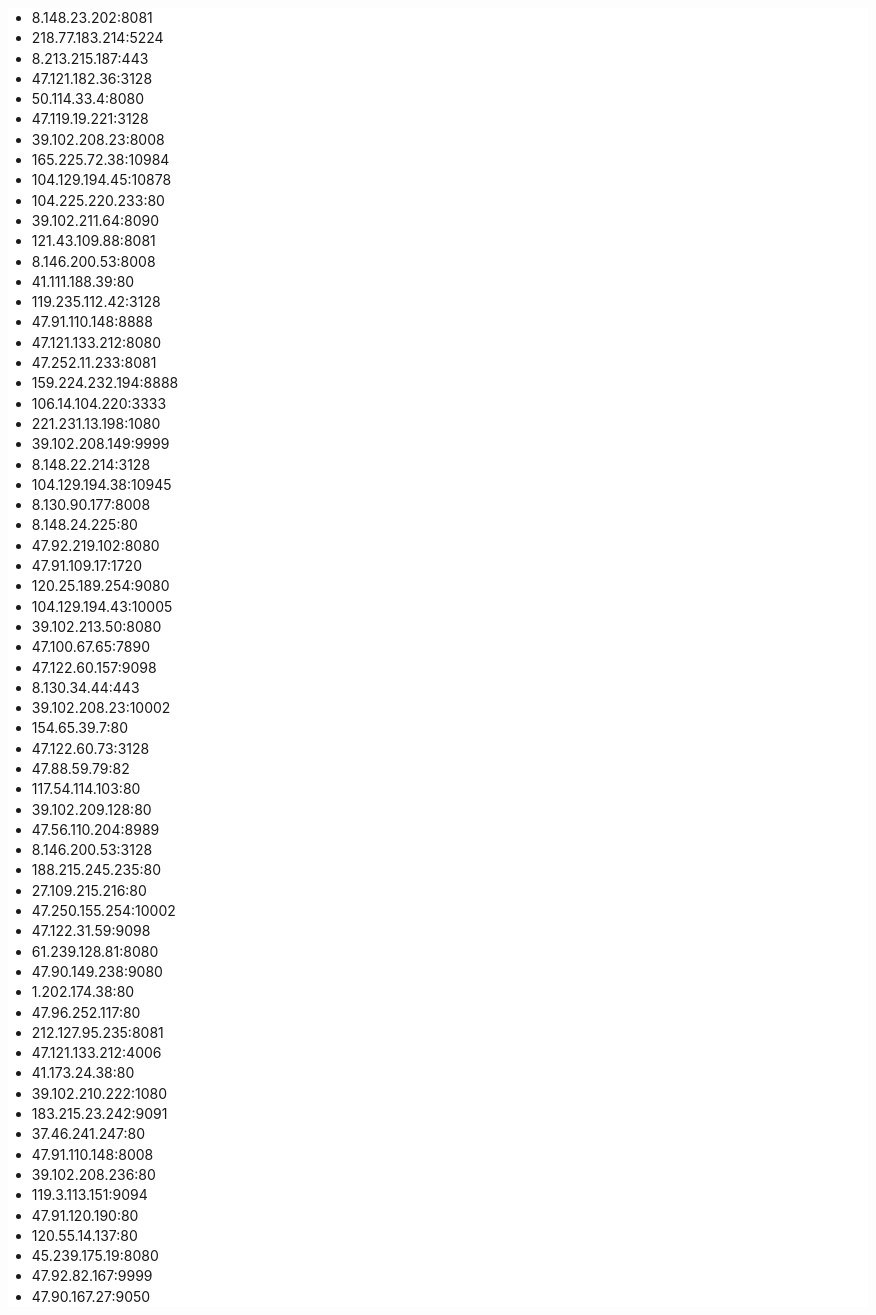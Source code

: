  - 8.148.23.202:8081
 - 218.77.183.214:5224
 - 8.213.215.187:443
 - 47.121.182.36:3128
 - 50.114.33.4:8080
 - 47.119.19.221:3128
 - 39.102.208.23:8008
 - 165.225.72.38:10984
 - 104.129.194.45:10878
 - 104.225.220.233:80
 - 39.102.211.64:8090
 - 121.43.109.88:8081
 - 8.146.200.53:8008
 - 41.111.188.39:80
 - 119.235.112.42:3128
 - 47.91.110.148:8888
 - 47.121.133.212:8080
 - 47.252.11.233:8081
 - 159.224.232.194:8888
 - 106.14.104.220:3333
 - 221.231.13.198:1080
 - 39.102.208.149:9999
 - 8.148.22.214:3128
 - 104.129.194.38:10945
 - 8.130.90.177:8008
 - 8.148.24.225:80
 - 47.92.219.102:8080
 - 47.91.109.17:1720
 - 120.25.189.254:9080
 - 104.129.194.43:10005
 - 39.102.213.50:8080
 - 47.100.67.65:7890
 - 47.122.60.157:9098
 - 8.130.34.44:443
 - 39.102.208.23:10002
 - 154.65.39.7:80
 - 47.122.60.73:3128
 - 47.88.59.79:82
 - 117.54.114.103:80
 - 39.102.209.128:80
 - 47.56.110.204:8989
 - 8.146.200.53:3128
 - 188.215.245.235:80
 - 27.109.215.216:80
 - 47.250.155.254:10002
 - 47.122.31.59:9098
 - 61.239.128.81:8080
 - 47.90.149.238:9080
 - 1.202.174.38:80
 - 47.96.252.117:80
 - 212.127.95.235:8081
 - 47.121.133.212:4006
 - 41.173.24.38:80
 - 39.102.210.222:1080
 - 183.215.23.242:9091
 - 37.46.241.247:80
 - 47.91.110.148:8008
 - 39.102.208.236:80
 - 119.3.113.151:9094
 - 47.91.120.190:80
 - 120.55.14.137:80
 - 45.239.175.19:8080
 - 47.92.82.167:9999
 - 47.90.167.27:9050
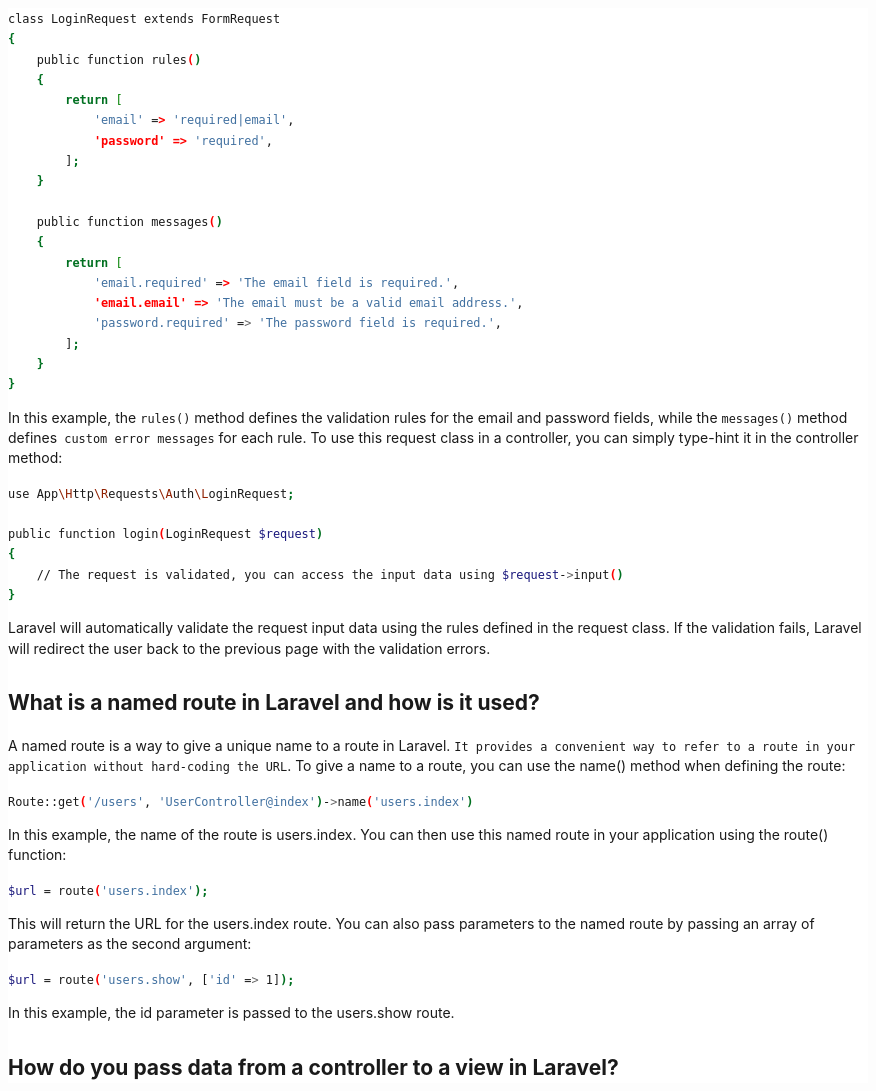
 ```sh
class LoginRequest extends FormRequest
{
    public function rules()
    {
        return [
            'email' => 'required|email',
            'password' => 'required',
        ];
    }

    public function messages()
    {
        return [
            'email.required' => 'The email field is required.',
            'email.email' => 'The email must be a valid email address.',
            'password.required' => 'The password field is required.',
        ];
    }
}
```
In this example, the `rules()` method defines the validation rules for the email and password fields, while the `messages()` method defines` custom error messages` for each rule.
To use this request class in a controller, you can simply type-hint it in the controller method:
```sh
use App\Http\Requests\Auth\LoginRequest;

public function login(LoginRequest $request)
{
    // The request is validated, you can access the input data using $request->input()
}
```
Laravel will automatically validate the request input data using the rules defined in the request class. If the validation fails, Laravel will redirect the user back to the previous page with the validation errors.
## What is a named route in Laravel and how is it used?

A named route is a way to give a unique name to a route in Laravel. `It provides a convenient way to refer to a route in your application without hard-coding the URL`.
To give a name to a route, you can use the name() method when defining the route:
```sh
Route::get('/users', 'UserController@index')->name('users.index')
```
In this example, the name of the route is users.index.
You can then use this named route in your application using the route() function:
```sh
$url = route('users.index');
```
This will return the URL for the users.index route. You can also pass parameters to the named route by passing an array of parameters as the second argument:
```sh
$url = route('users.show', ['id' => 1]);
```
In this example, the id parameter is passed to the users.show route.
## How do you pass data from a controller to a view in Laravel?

..............................

▶ [TASK GOAL] Each line above with the string "data" should be reported in full.

▶ [RESULT FOR THIS TASK]
    // The request is validated, you can access the input data using $request->input()
Laravel will automatically validate the request input data using the rules defined in the request class. If the validation fails, Laravel will redirect the user back to the previous page with the validation errors.
## How do you pass data from a controller to a view in Laravel?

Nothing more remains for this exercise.